> Work item
Filter the listing for lines containing "diag".

:::

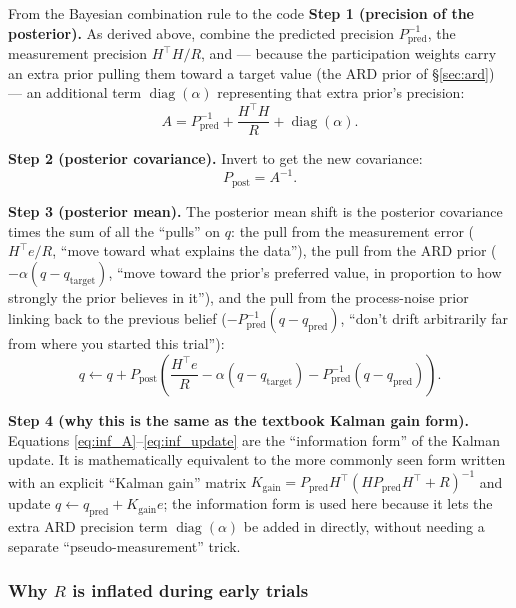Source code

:\documentclass[11pt,a4paper]{article}
\DeclareMathOperator{\diag}{diag}
\begin{document}
\begin{stepbox}{From the Bayesian combination rule to the code}
\textbf{Step 1 (precision of the posterior).} As derived above, combine the
predicted precision $P_{\mathrm{pred}}^{-1}$, the measurement precision
$H^\top H/R$, and --- because the participation weights carry an extra prior
pulling them toward a target value (the ARD prior of \S\ref{sec:ard}) --- an
additional term $\diag(\alpha)$ representing that extra prior's precision:
\begin{equation}
A = P_{\mathrm{pred}}^{-1} + \frac{H^\top H}{R} + \diag(\alpha).
\label{eq:inf_A}
\end{equation}

\textbf{Step 2 (posterior covariance).} Invert to get the new covariance:
\begin{equation}
P_{\mathrm{post}} = A^{-1}.
\label{eq:inf_post}
\end{equation}

\textbf{Step 3 (posterior mean).} The posterior mean shift is the posterior
covariance times the sum of all the ``pulls'' on $q$: the pull from the
measurement error ($H^\top e/R$, ``move toward what explains the data''), the
pull from the ARD prior ($-\alpha(q-q_{\mathrm{target}})$, ``move toward the
prior's preferred value, in proportion to how strongly the prior believes in
it''), and the pull from the process-noise prior linking back to the previous
belief ($-P_{\mathrm{pred}}^{-1}(q-q_{\mathrm{pred}})$, ``don't drift
arbitrarily far from where you started this trial''):
\begin{equation}
q \leftarrow q + P_{\mathrm{post}}\left(\frac{H^\top e}{R}
  - \alpha(q-q_{\mathrm{target}})
  - P_{\mathrm{pred}}^{-1}(q-q_{\mathrm{pred}})\right).
\label{eq:inf_update}
\end{equation}

\textbf{Step 4 (why this is the same as the textbook Kalman gain form).}
Equations \eqref{eq:inf_A}--\eqref{eq:inf_update} are the ``information
form'' of the Kalman update. It is mathematically equivalent to the more
commonly seen form written with an explicit ``Kalman gain'' matrix $K_{\mathrm{gain}}
=P_{\mathrm{pred}}H^\top(HP_{\mathrm{pred}}H^\top+R)^{-1}$ and update $q
\leftarrow q_{\mathrm{pred}}+K_{\mathrm{gain}}e$; the information form is used
here because it lets the extra ARD precision term $\diag(\alpha)$ be added in
directly, without needing a separate ``pseudo-measurement'' trick.
\end{stepbox}

\subsubsection{Why $R$ is inflated during early trials}
\end{document}
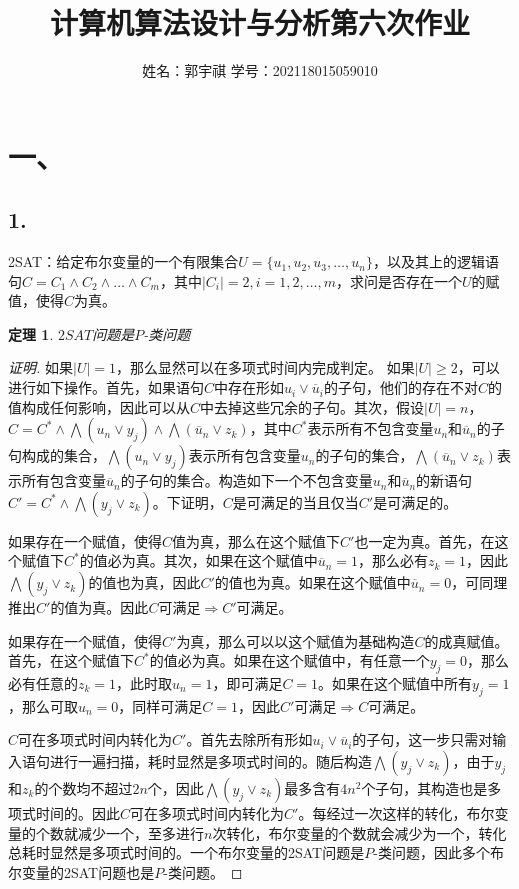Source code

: \documentclass[a4paper]{article}
\newtheorem{theorem}{定理}
\begin{document}
 
\title{计算机算法设计与分析第六次作业}
\author{姓名：郭宇祺 \quad 学号：202118015059010}
\date{}
\maketitle
\normalsize
\section*{一、}
\subsection*{1.}
2SAT：给定布尔变量的一个有限集合$U=\{u_1, u_2, u_3, \dots, u_n\}$，以及其上的逻辑语句$C=C_1 \wedge C_2 \wedge \dots \wedge C_m$，其中$\left\lvert C_i\right\rvert=2, i=1, 2, \dots, m$，求问是否存在一个$U$的赋值，使得$C$为真。

\begin{theorem}
  $2SAT$问题是$P$-类问题
\end{theorem}
\begin{proof}[证明]
  如果$\left\lvert U\right\rvert=1$，那么显然可以在多项式时间内完成判定。
  如果$\left\lvert U\right\rvert \geq 2$，可以进行如下操作。首先，如果语句$C$中存在形如$u_i \vee \overline{u}_i$的子句，他们的存在不对$C$的值构成任何影响，因此可以从$C$中去掉这些冗余的子句。其次，假设$\left\lvert U\right\rvert=n$，$C=C^* \wedge \bigwedge (u_n \vee y_j) \wedge \bigwedge (\overline{u}_n \vee z_k)$，其中$C^*$表示所有不包含变量$u_n$和$\overline{u}_n$的子句构成的集合，$\bigwedge (u_n \vee y_j)$表示所有包含变量$u_n$的子句的集合，$\bigwedge (\overline{u}_n \vee z_k)$表示所有包含变量$\overline{u}_n$的子句的集合。构造如下一个不包含变量$u_n$和$\overline{u}_n$的新语句$C'=C^* \wedge \bigwedge (y_j \vee z_k)$。下证明，$C$是可满足的当且仅当$C'$是可满足的。

  如果存在一个赋值，使得$C$值为真，那么在这个赋值下$C'$也一定为真。首先，在这个赋值下$C^*$的值必为真。其次，如果在这个赋值中$\overline{u}_n=1$，那么必有$z_k=1$，因此$\bigwedge (y_j \vee z_k)$的值也为真，因此$C'$的值也为真。如果在这个赋值中$\overline{u}_n=0$，可同理推出$C'$的值为真。因此$C\text{可满足} \Rightarrow C'\text{可满足}$。

  如果存在一个赋值，使得$C'$为真，那么可以以这个赋值为基础构造$C$的成真赋值。首先，在这个赋值下$C^*$的值必为真。如果在这个赋值中，有任意一个$y_j=0$，那么必有任意的$z_k=1$，此时取$u_n=1$，即可满足$C=1$。如果在这个赋值中所有$y_j=1$，那么可取$u_n=0$，同样可满足$C=1$，因此$C'\text{可满足} \Rightarrow C\text{可满足}$。

  $C$可在多项式时间内转化为$C'$。首先去除所有形如$u_i \vee \overline{u}_i$的子句，这一步只需对输入语句进行一遍扫描，耗时显然是多项式时间的。随后构造$\bigwedge (y_j \vee z_k)$，由于$y_j$和$z_k$的个数均不超过$2n$个，因此$\bigwedge (y_j \vee z_k)$最多含有$4n^2$个子句，其构造也是多项式时间的。因此$C$可在多项式时间内转化为$C'$。每经过一次这样的转化，布尔变量的个数就减少一个，至多进行$n$次转化，布尔变量的个数就会减少为一个，转化总耗时显然是多项式时间的。一个布尔变量的2SAT问题是$P$-类问题，因此多个布尔变量的2SAT问题也是$P$-类问题。
\end{proof}
\end{document}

:::

> Expected answer
\DeclareMathOperator{\diag}{diag}
additional term $\diag(\alpha)$ representing that extra prior's precision:
A = P_{\mathrm{pred}}^{-1} + \frac{H^\top H}{R} + \diag(\alpha).
here because it lets the extra ARD precision term $\diag(\alpha)$ be added in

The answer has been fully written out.